Recently we have had a massive setback. We are running the primary gateway on a Sun x2100 (4 nics), with a dual nic. generic machine as backup (using CARP+pfsync).

This is how we configure the machines:
Multiple nics > lagg0 > vlans on lagg. The nics are all connected to a Catalyst 2960 Cisco switch, using an etherchannel.
Pfsense and switch both configured for LACP. The sync interface has it's own vlan.

Now, the primary and backup machines have been running fine for 2 weeks. Yesterday, out of the blue, our whole network was brought to a grinding halt, with 50%+ packet loss. By pure chance, I killed the primary gateway, and when the backup machine kicked in, the network returned to normal. If I switch the primary machine back on, the network dies again.
Both machines have the same config, as they are running XML sync. If I enable only one of the 4 ports for the primary machine (not always the same one), it still happens. Luckily (and thanks to pfsense), the backup gateway is running smoothly.

Dmesg shows nothing out of the ordinary. I'm at a bit of a loss :(

Any ideas?

TIA

nuro

I forgot to mention, the link graph on the cisco shows 1000's of packet errors after 2 or 3 minutes after the port is re-activated.

jasonlitka

@nuro:

I forgot to mention, the link graph on the cisco shows 1000's of packet errors after 2 or 3 minutes after the port is re-activated.

Are both pfSense systems plugged into the same Cisco switch? If so, are they in the same physical block? Most switches use multiple controllers inside and I've had a couple flake out and either not establish links or experience high packet loss but only in a certain 8- or 16-port block (out of 48 ports).

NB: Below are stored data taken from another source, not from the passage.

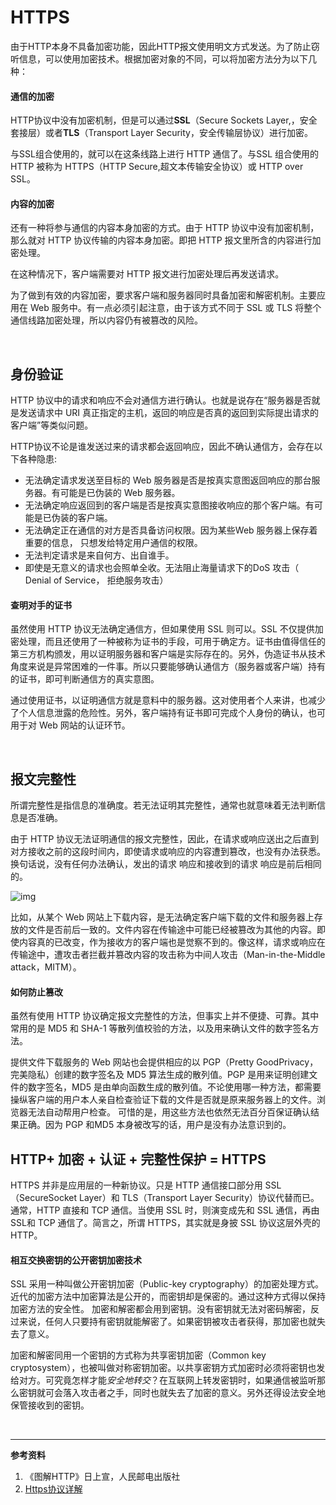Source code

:# HTTPS

由于HTTP本身不具备加密功能，因此HTTP报文使用明文方式发送。为了防止窃听信息，可以使用加密技术。根据加密对象的不同，可以将加密方法分为以下几种：

#### 通信的加密

HTTP协议中没有加密机制，但是可以通过**SSL**（Secure Sockets Layer,，安全套接层）或者**TLS**（Transport Layer Security，安全传输层协议）进行加密。

与SSL组合使用的，就可以在这条线路上进行 HTTP 通信了。与SSL 组合使用的 HTTP 被称为 HTTPS（HTTP Secure,超文本传输安全协议）或 HTTP over SSL。

#### 内容的加密
还有一种将参与通信的内容本身加密的方式。由于 HTTP 协议中没有加密机制，那么就对 HTTP 协议传输的内容本身加密。即把 HTTP 报文里所含的内容进行加密处理。

在这种情况下，客户端需要对 HTTP 报文进行加密处理后再发送请求。

为了做到有效的内容加密，要求客户端和服务器同时具备加密和解密机制。主要应用在 Web 服务中。有一点必须引起注意，由于该方式不同于 SSL 或 TLS 将整个通信线路加密处理，所以内容仍有被篡改的风险。

<br>

## 身份验证

HTTP 协议中的请求和响应不会对通信方进行确认。也就是说存在“服务器是否就是发送请求中 URI 真正指定的主机，返回的响应是否真的返回到实际提出请求的客户端”等类似问题。

HTTP协议不论是谁发送过来的请求都会返回响应，因此不确认通信方，会存在以下各种隐患:

* 无法确定请求发送至目标的 Web 服务器是否是按真实意图返回响应的那台服务器。有可能是已伪装的 Web 服务器。
* 无法确定响应返回到的客户端是否是按真实意图接收响应的那个客户端。有可能是已伪装的客户端。
* 无法确定正在通信的对方是否具备访问权限。因为某些Web 服务器上保存着重要的信息， 只想发给特定用户通信的权限。
* 无法判定请求是来自何方、出自谁手。
* 即使是无意义的请求也会照单全收。无法阻止海量请求下的DoS 攻击（ Denial of Service， 拒绝服务攻击） 

#### 查明对手的证书

虽然使用 HTTP 协议无法确定通信方，但如果使用 SSL 则可以。SSL 不仅提供加密处理，而且还使用了一种被称为证书的手段，可用于确定方。证书由值得信任的第三方机构颁发，用以证明服务器和客户端是实际存在的。另外，伪造证书从技术角度来说是异常困难的一件事。所以只要能够确认通信方（服务器或客户端）持有的证书，即可判断通信方的真实意图。

通过使用证书，以证明通信方就是意料中的服务器。这对使用者个人来讲，也减少了个人信息泄露的危险性。另外，客户端持有证书即可完成个人身份的确认，也可用于对 Web 网站的认证环节。

<br>

## 报文完整性

所谓完整性是指信息的准确度。若无法证明其完整性，通常也就意味着无法判断信息是否准确。

由于 HTTP 协议无法证明通信的报文完整性，因此，在请求或响应送出之后直到对方接收之前的这段时间内，即使请求或响应的内容遭到篡改，也没有办法获悉。换句话说，没有任何办法确认，发出的请求 响应和接收到的请求 响应是前后相同的。

![img](http://img.blog.csdn.net/20160817231823571?watermark/2/text/aHR0cDovL2Jsb2cuY3Nkbi5uZXQv/font/5a6L5L2T/fontsize/400/fill/I0JBQkFCMA==/dissolve/70/gravity/Center)

比如，从某个 Web 网站上下载内容，是无法确定客户端下载的文件和服务器上存放的文件是否前后一致的。文件内容在传输途中可能已经被篡改为其他的内容。即使内容真的已改变，作为接收方的客户端也是觉察不到的。像这样，请求或响应在传输途中，遭攻击者拦截并篡改内容的攻击称为中间人攻击（Man-in-the-Middle attack，MITM）。

#### 如何防止篡改

虽然有使用 HTTP 协议确定报文完整性的方法，但事实上并不便捷、可靠。其中常用的是 MD5 和 SHA-1 等散列值校验的方法，以及用来确认文件的数字签名方法。

提供文件下载服务的 Web 网站也会提供相应的以 PGP（Pretty GoodPrivacy，完美隐私）创建的数字签名及 MD5 算法生成的散列值。PGP 是用来证明创建文件的数字签名，MD5 是由单向函数生成的散列值。不论使用哪一种方法，都需要操纵客户端的用户本人亲自检查验证下载的文件是否就是原来服务器上的文件。浏览器无法自动帮用户检查。
可惜的是，用这些方法也依然无法百分百保证确认结果正确。因为 PGP 和MD5 本身被改写的话，用户是没有办法意识到的。

## HTTP+ 加密 + 认证 + 完整性保护 = HTTPS

HTTPS 并非是应用层的一种新协议。只是 HTTP 通信接口部分用 SSL（SecureSocket Layer）和 TLS（Transport Layer Security）协议代替而已。
通常，HTTP 直接和 TCP 通信。当使用 SSL 时，则演变成先和 SSL 通信，再由 SSL和 TCP 通信了。简言之，所谓 HTTPS，其实就是身披 SSL 协议这层外壳的HTTP。

#### 相互交换密钥的公开密钥加密技术

SSL 采用一种叫做公开密钥加密（Public-key cryptography）的加密处理方式。近代的加密方法中加密算法是公开的，而密钥却是保密的。通过这种方式得以保持加密方法的安全性。
加密和解密都会用到密钥。没有密钥就无法对密码解密，反过来说，任何人只要持有密钥就能解密了。如果密钥被攻击者获得，那加密也就失去了意义。

加密和解密同用一个密钥的方式称为共享密钥加密（Common key cryptosystem），也被叫做对称密钥加密。以共享密钥方式加密时必须将密钥也发给对方。可究竟怎样才能*安全地转交*？在互联网上转发密钥时，如果通信被监听那么密钥就可会落入攻击者之手，同时也就失去了加密的意义。另外还得设法安全地保管接收到的密钥。



<br>

---

**参考资料**

1. 《图解HTTP》日上宣，人民邮电出版社
2. [Https协议详解](https://www.cnblogs.com/zxj015/p/6530766.html)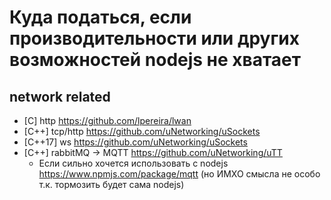 # Куда податься, если производительности или других возможностей nodejs не хватает
## network related
  * [C] http https://github.com/lpereira/lwan
  * [C++] tcp/http https://github.com/uNetworking/uSockets
  * [C++17] ws https://github.com/uNetworking/uSockets
  * [C++] rabbitMQ -> MQTT https://github.com/uNetworking/uTT
    * Если сильно хочется использовать с nodejs https://www.npmjs.com/package/mqtt (но ИМХО смысла не особо т.к. тормозить будет сама nodejs)
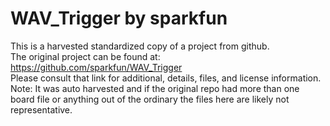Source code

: 
# WAV_Trigger by sparkfun  
This is a harvested standardized copy of a project from github.  
The original project can be found at:  
https://github.com/sparkfun/WAV_Trigger  
Please consult that link for additional, details, files, and license information.  
Note: It was auto harvested and if the original repo had more than one board file or anything out of the ordinary the files here are likely not representative.  
    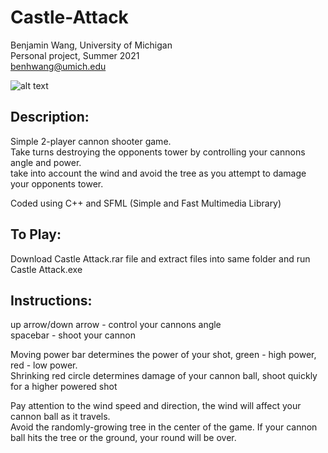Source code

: # Castle-Attack
Benjamin Wang, University of Michigan  
Personal project, Summer 2021  
benhwang@umich.edu  

![alt text](https://i.imgur.com/chuN7IG.png)

Description:  
---
Simple 2-player cannon shooter game.   
Take turns destroying the opponents tower by controlling your cannons angle and power.   
take into account the wind and avoid the tree as you attempt to damage your opponents tower.   

Coded using C++ and SFML (Simple and Fast Multimedia Library)
  
To Play:  
---
Download Castle Attack.rar file and extract files into same folder and run Castle Attack.exe  


Instructions:  
---
up arrow/down arrow - control your cannons angle  
spacebar - shoot your cannon  
 
Moving power bar determines the power of your shot, green - high power, red - low power.   
Shrinking red circle determines damage of your cannon ball, shoot quickly for a higher powered shot  

Pay attention to the wind speed and direction, the wind will affect your cannon ball as it travels.  
Avoid the randomly-growing tree in the center of the game. If your cannon ball hits the tree or the ground, your round will be over.  



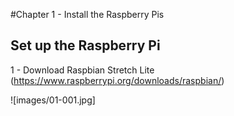 #Chapter 1 - Install the Raspberry Pis

## Set up the Raspberry Pi

1 - Download Raspbian Stretch Lite (https://www.raspberrypi.org/downloads/raspbian/)

![images/01-001.jpg]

EDIT: Also, try fixing both the switch and your pfSense boxes to 100 FD if either is set to auto-negotiate. I recently had an issue with a new carrier and not being able to get more than 2Mbit/s upstream. As soon as I changed the ports it spiked up to 20Mbit/s (what I'm paying for).

nuro

@Jason:

@nuro:

I forgot to mention, the link graph on the cisco shows 1000's of packet errors after 2 or 3 minutes after the port is re-activated.

Are both pfSense systems plugged into the same Cisco switch? If so, are they in the same physical block? Most switches use multiple controllers inside and I've had a couple flake out and either not establish links or experience high packet loss but only in a certain 8- or 16-port block (out of 48 ports).

EDIT: Also, try fixing both the switch and your pfSense boxes to 100 FD if either is set to auto-negotiate. I recently had an issue with a new carrier and not being able to get more than 2Mbit/s upstream. As soon as I changed the ports it spiked up to 20Mbit/s (what I'm paying for).

The two servers are on separate switches, but the nics for each machine are on the same block. I'm going to try your suggestion and shuffle things around a bit, and set the port to 100 FD. Thanks.